About 30 minutes into it the head was coming out and I touched her sweet head, that had BROWN hair!!!

A few more contractions and pushes later and her head came out followed by the rest. I remember them just saying "ok stop pushing." And I was thinking "oh my goodness she is here."

I reached down with my hands and then handed her to me right away. She started crying right away and I was so relieved to know she was healthy and here. They placed her right on me. All covered in her vernix, which was the warmest and softest lotiony substance I had ever felt. I just rubbed her and loved her and kissed her and was amazed. The biggest rush of relief came over me and I just felt calm. For about 45 minutes she just layed there on me and me and Aaron marveled over her. At one point I remember Aaron coming back up to me, as he had walked away for a moment and my mom came in, and when he came back he was just crying and kissing my head telling me how much he loves me. It was perfection!!! He cut the chord and we just snuggled close checking her out. Phone calls were made, my mom held up the phone so my dad could hear her, we called Matt and KT and Aaron called his family.

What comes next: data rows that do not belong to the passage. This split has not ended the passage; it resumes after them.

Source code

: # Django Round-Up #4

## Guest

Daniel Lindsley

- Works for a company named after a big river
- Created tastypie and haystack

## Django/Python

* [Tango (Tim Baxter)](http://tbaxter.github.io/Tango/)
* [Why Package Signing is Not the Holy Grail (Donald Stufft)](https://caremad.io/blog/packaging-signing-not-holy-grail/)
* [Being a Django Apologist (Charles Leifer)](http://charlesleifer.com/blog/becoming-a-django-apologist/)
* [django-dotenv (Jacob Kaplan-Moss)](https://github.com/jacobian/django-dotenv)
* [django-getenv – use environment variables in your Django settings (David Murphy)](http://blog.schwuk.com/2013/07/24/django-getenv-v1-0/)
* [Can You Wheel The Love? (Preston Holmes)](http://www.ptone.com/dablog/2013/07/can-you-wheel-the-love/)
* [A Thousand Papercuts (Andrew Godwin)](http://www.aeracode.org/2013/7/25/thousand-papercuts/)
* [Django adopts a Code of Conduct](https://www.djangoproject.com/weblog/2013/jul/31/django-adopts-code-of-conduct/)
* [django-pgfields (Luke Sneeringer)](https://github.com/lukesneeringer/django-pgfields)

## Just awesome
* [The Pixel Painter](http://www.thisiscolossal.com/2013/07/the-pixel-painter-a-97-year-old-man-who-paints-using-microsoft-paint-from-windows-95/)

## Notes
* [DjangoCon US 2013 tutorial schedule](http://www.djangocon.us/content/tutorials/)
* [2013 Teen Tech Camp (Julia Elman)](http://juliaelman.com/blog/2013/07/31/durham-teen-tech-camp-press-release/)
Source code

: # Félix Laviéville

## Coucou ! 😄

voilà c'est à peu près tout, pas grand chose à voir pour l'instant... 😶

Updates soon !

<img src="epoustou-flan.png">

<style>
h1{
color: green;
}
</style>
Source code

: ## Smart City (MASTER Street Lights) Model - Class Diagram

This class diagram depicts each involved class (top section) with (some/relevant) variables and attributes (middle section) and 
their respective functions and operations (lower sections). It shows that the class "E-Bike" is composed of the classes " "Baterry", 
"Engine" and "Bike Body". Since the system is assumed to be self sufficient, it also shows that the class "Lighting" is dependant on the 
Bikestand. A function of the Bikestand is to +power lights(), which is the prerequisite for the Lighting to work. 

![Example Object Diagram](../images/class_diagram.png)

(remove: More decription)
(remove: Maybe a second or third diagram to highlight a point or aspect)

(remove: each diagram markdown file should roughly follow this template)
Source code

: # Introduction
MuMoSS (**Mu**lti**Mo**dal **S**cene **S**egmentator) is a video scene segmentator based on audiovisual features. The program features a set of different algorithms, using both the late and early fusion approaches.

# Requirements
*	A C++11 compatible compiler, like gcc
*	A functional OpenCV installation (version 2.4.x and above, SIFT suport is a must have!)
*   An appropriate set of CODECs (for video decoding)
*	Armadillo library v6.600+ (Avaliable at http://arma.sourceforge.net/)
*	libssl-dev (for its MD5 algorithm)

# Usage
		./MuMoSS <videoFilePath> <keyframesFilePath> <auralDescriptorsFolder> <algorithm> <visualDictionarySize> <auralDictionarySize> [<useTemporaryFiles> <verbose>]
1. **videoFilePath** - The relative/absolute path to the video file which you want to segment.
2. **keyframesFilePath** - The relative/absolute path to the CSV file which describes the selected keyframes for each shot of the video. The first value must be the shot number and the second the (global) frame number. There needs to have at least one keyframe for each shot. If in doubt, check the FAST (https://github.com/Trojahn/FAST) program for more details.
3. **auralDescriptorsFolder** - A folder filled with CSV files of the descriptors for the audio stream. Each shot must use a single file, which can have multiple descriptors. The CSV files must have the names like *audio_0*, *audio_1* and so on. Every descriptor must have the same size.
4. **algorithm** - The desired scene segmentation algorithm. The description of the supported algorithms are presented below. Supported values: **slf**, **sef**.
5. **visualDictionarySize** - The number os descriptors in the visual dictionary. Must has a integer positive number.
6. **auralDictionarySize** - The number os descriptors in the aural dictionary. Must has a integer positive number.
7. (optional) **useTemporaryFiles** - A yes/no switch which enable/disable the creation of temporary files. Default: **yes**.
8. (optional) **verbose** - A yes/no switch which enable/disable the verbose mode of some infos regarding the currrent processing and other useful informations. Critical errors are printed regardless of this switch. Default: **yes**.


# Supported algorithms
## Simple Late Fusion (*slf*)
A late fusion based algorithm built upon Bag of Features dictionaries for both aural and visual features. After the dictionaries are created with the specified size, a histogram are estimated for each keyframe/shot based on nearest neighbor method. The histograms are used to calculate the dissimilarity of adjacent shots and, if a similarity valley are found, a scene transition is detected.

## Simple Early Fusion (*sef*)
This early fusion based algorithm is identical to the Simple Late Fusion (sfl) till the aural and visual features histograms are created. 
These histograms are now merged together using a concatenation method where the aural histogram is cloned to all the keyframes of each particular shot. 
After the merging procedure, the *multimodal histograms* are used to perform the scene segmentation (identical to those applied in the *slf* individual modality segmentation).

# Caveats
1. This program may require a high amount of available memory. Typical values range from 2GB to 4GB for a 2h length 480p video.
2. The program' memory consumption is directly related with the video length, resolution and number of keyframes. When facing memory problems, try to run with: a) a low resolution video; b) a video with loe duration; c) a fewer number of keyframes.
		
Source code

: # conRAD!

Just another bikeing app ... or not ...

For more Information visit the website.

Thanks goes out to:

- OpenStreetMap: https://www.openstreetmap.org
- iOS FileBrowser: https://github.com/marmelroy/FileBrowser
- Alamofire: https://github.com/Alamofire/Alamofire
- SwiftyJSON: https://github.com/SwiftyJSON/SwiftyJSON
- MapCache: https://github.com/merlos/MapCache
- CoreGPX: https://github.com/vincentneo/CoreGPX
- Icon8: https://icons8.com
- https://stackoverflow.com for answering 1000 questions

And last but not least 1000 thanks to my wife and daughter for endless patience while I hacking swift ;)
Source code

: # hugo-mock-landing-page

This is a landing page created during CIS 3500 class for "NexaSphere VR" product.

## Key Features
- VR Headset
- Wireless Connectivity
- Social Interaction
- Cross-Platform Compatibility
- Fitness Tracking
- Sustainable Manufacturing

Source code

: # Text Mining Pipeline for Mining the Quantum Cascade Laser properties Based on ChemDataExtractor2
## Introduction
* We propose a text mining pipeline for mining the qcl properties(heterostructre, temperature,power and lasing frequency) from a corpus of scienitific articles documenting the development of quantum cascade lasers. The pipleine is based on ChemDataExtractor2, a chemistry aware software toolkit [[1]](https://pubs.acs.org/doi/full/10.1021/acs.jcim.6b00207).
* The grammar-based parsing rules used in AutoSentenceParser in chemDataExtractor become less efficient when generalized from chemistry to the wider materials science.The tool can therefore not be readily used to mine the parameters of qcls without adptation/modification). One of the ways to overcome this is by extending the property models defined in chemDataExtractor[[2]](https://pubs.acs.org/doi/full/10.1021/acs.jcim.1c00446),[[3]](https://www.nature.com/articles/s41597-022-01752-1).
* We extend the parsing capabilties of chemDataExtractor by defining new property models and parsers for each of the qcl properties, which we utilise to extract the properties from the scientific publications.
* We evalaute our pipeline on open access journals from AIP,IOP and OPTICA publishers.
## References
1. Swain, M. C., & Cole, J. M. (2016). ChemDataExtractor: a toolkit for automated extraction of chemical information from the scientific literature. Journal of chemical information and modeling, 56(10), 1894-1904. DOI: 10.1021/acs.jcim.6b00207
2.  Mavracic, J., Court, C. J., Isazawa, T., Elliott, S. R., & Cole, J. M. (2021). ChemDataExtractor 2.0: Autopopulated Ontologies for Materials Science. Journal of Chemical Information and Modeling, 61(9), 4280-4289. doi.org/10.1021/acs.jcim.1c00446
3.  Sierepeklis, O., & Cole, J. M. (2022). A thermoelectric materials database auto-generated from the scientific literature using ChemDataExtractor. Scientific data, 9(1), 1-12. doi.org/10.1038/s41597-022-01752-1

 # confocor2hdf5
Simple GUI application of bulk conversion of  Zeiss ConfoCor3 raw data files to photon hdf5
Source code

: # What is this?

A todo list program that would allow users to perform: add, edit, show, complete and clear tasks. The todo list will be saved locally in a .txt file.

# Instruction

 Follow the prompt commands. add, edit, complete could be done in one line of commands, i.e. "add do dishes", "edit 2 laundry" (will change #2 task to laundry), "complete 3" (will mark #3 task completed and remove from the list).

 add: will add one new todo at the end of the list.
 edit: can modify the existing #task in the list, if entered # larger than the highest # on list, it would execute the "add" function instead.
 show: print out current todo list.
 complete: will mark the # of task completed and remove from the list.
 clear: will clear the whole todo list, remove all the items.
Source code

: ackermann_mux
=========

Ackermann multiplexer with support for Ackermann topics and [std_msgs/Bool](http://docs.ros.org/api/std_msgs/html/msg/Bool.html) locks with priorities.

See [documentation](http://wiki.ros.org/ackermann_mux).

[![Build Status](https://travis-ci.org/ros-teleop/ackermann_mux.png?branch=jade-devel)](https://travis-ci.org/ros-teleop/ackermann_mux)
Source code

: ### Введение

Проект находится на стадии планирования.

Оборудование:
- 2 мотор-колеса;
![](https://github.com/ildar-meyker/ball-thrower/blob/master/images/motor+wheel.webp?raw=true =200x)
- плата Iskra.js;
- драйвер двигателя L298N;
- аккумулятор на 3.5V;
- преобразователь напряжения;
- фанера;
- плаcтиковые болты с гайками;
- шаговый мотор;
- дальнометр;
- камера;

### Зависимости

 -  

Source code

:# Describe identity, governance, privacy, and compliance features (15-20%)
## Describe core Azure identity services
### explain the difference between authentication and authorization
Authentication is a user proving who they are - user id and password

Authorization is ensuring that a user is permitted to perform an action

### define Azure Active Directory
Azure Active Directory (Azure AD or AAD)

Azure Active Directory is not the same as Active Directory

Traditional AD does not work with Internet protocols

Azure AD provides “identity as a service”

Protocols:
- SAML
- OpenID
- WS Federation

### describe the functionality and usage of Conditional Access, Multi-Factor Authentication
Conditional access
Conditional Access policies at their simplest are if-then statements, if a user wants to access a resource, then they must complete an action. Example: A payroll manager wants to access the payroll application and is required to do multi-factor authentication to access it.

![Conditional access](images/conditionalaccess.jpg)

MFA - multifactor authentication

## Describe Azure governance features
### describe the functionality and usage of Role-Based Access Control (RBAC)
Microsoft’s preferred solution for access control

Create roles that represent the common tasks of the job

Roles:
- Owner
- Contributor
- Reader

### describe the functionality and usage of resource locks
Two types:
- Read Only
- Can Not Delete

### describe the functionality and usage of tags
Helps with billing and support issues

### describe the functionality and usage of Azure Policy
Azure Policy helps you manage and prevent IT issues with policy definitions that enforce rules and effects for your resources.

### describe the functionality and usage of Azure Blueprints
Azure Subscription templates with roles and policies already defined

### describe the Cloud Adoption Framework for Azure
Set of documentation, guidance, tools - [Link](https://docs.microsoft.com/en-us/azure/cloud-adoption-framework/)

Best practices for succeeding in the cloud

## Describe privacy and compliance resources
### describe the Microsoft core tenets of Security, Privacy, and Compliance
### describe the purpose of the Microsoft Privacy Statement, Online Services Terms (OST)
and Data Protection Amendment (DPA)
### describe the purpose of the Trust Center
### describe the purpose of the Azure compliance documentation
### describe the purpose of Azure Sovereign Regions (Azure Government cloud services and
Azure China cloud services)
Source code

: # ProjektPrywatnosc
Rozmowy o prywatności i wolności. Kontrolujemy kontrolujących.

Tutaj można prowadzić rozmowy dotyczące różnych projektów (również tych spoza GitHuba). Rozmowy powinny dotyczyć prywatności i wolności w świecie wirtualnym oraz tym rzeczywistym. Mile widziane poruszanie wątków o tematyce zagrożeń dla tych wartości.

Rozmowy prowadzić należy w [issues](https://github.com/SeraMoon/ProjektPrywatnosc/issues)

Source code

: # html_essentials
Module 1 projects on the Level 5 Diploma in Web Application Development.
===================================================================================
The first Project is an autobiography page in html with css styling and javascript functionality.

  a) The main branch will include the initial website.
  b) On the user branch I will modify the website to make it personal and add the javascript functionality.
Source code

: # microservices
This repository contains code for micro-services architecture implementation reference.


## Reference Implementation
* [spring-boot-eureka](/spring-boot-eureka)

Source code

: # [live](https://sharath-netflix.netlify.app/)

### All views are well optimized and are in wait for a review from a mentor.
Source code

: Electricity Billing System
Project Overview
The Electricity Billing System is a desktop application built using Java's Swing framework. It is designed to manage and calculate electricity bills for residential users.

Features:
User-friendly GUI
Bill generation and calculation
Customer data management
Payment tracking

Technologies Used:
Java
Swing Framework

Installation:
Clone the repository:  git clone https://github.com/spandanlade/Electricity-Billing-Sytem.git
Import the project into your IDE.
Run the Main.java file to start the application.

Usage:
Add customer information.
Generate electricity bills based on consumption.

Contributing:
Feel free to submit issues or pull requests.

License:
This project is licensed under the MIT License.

Finally they took her away from me so they could do all the vitals. Due to her being so healthy they were not worried about her so they wanted me to just hold her as long as I wanted. When they took her off of me I remember just watching everything around the room and sat there so peaceful and content.

Since then our life has been changed forever and we are in love. I honestly feel like she has been here all along. I don't feel so far the big change that occurred in our lives. It feels like the natural progression and feels like this has always been our normal.

We are in love and overwhelmed by all the love and support we have received by so many.